Methods: Because FUSE allows a simultaneous photometric and spectroscopic analysis, we are able to analyze variations in the light curves (flares) and possible, activity-related signatures (line asymmetries, enhancements, and shifts) in the spectra. Furthermore, the computation of the well-known density-sensitive line ratio C iii(λ1176 Å)/C iii(λ977 Å) is also possible, and allows the investigation of its dependence on stellar activity.
Results: Three late-type main-sequence stars found in the FUSE archive (HD 36705, HD 197481, and Gl 388) show flares in their light curves. We find no obvious Doppler shifts in the brightest lines of these stars, but the O vi(λ1032 Å) transition region line of AD Leo shows a blue wing enhancement one spectrum after a flare event. This emission feature is shifted by ~-84 km s-1 from the line core. We can exclude that the spectral feature was caused by a gas cloud co-rotating with the star and favor an interpretation of a mass ejection. In addition we find an increase of the C iii(λ1176 Å)/C iii(λ977 Å) line ratio during all detected flares.
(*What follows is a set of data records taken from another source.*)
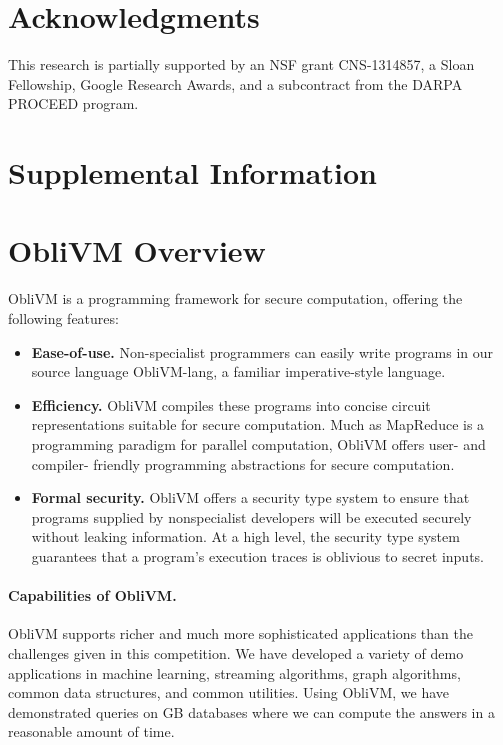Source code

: \documentclass[11pt]{article}
\begin{document}


\section*{Acknowledgments}
This research is partially supported 
by an NSF grant CNS-1314857, a Sloan Fellowship, 
Google Research Awards, 
and a subcontract from the DARPA PROCEED program.

\newpage
\appendix

\section*{\Large Supplemental Information}
\section{{\sf ObliVM} Overview}

{\sf ObliVM} is a programming framework for secure computation, offering the 
following features:
\begin{itemize}
\item
{\bf Ease-of-use.} Non-specialist programmers can easily 
write programs in our source language {\sf ObliVM-lang}, a 
familiar imperative-style language.
\item
{\bf Efficiency.} {\sf ObliVM} compiles these programs into 
concise circuit representations suitable for secure computation. 
Much as MapReduce is a programming paradigm for 
parallel computation, {\sf ObliVM} offers user- and compiler- friendly
programming abstractions for secure computation.
\item
{\bf Formal security.}
{\sf ObliVM} offers a security type system to ensure 
that programs supplied by nonspecialist developers
will be executed securely without leaking information.
At a high level, the security type system guarantees
that a program's execution traces 
is oblivious to secret inputs.
\end{itemize}

\paragraph{Capabilities of {\sf ObliVM}.} 
{\sf ObliVM} supports richer and much more sophisticated applications
than the challenges given in this competition.
We have developed a variety of demo applications in machine learning,
streaming algorithms, graph algorithms, 
common data structures, and common utilities.
Using {\sf ObliVM}, we have demonstrated queries on {\sf GB} 
databases where we can compute the answers in a reasonable amount of time. 
\end{document}

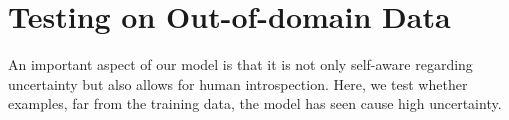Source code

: \documentclass[a4paper,cleardoubleempty,BCOR1cm, 11pt]{report}
\begin{document}
\section{Testing on Out-of-domain Data}\label{sec:zero_shot}
An important aspect of our model is that it is not only self-aware regarding uncertainty but also allows for human introspection. Here, we test whether examples, far from the training data, the model has seen cause high uncertainty.
\end{document}
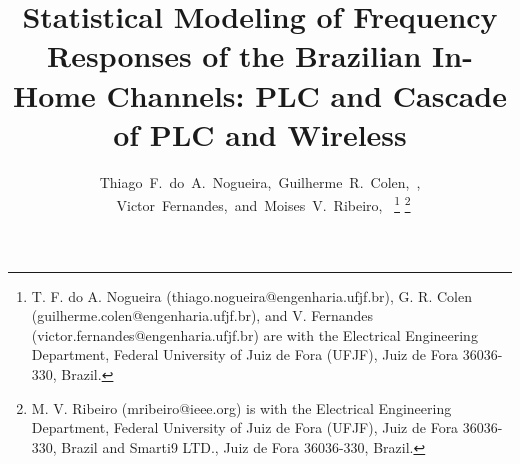 \documentclass[journal]{IEEEtran}
\begin{document}
\title{Statistical Modeling of Frequency Responses of the Brazilian In-Home Channels: PLC and Cascade of PLC and Wireless}

\author{Thiago~F.~do~A.~Nogueira,~Guilherme~R.~Colen,~,
	~Victor~Fernandes,~and~Moises~V.~Ribeiro,~
\thanks{T. F. do A. Nogueira (thiago.nogueira@engenharia.ufjf.br), G. R. Colen (guilherme.colen@engenharia.ufjf.br), and V. Fernandes (victor.fernandes@engenharia.ufjf.br) are with the Electrical Engineering Department, Federal University of Juiz	de Fora (UFJF), Juiz de Fora 36036-330, Brazil.}
\thanks{M. V. Ribeiro (mribeiro@ieee.org) is with the Electrical Engineering
	Department, Federal University of Juiz de Fora (UFJF), Juiz de Fora 36036-330, Brazil and Smarti9 LTD., Juiz de Fora 36036-330, Brazil.}}


\maketitle

\begin{abstract}

\end{abstract}
\end{document}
We compare this finding to the Sun using solar full-disk spectra from the Thermosphere Ionosphere Mesosphere Energetics and Dynamics (TIMED) and SOlar Radiation and Climate Experiment (SORCE) missions, and find that powerful flare events also show an increased C iii(λ1176 Å)/C iii(λ977 Å) line ratio but this result is of low statistical significance. Owing to a lack of perfectly temporally coinciding TIMED/SORCE spectra and a low temporal resolution (~15 spectra per day) it is not possible to distinguish clearly if this increase is caused by the flares or by the related mass ejections.